_ABOUT THIS EXERCISE:_ Go line by line through the entries below and copy those containing the string "address".

----

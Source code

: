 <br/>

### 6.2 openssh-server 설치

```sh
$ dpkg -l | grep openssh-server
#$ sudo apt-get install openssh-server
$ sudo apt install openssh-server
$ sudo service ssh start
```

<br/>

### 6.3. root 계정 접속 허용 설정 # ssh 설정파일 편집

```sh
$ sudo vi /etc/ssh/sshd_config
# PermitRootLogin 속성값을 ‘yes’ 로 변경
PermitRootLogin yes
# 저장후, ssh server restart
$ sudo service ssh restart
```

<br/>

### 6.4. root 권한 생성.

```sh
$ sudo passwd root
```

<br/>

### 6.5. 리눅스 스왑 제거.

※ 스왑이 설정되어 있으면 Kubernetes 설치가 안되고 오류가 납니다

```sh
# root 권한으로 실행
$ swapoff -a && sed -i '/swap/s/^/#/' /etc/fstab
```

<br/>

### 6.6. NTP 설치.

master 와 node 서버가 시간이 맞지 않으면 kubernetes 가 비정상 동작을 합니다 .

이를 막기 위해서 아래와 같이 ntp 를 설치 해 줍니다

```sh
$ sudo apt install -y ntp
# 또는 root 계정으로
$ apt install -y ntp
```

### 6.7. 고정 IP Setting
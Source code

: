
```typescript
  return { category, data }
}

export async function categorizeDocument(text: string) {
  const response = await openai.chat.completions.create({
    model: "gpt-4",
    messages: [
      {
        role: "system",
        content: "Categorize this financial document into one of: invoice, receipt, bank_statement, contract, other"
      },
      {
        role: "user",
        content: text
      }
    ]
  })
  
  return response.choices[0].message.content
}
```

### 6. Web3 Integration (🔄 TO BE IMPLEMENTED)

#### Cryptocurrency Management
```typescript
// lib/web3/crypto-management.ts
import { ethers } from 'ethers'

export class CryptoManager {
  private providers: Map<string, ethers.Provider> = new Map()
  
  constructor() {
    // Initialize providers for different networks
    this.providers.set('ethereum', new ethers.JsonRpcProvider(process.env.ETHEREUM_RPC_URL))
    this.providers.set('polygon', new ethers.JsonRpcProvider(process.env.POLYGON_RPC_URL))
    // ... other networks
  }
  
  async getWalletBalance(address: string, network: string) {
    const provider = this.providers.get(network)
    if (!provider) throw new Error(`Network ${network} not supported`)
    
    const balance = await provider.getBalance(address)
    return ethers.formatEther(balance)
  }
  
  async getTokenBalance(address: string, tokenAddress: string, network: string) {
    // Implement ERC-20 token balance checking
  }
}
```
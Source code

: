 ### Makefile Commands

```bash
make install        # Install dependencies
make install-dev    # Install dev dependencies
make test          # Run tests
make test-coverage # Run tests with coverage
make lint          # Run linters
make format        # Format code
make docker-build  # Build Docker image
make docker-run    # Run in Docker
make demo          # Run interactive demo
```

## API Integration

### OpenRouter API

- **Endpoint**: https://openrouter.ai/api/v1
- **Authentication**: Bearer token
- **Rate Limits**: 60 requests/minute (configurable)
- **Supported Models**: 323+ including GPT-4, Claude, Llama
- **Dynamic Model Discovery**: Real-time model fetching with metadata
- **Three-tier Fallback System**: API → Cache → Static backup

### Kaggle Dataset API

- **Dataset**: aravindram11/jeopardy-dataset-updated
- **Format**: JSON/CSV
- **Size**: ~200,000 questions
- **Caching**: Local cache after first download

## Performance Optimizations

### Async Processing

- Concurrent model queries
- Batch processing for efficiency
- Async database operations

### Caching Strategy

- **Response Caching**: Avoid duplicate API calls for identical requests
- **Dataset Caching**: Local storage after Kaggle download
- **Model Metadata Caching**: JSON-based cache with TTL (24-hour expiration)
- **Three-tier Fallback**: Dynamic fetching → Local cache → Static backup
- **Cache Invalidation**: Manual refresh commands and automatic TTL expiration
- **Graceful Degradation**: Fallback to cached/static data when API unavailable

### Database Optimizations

----

_RESPONSE TO THE EXERCISE:_
  async getWalletBalance(address: string, network: string) {
    const balance = await provider.getBalance(address)
  async getTokenBalance(address: string, tokenAddress: string, network: string) {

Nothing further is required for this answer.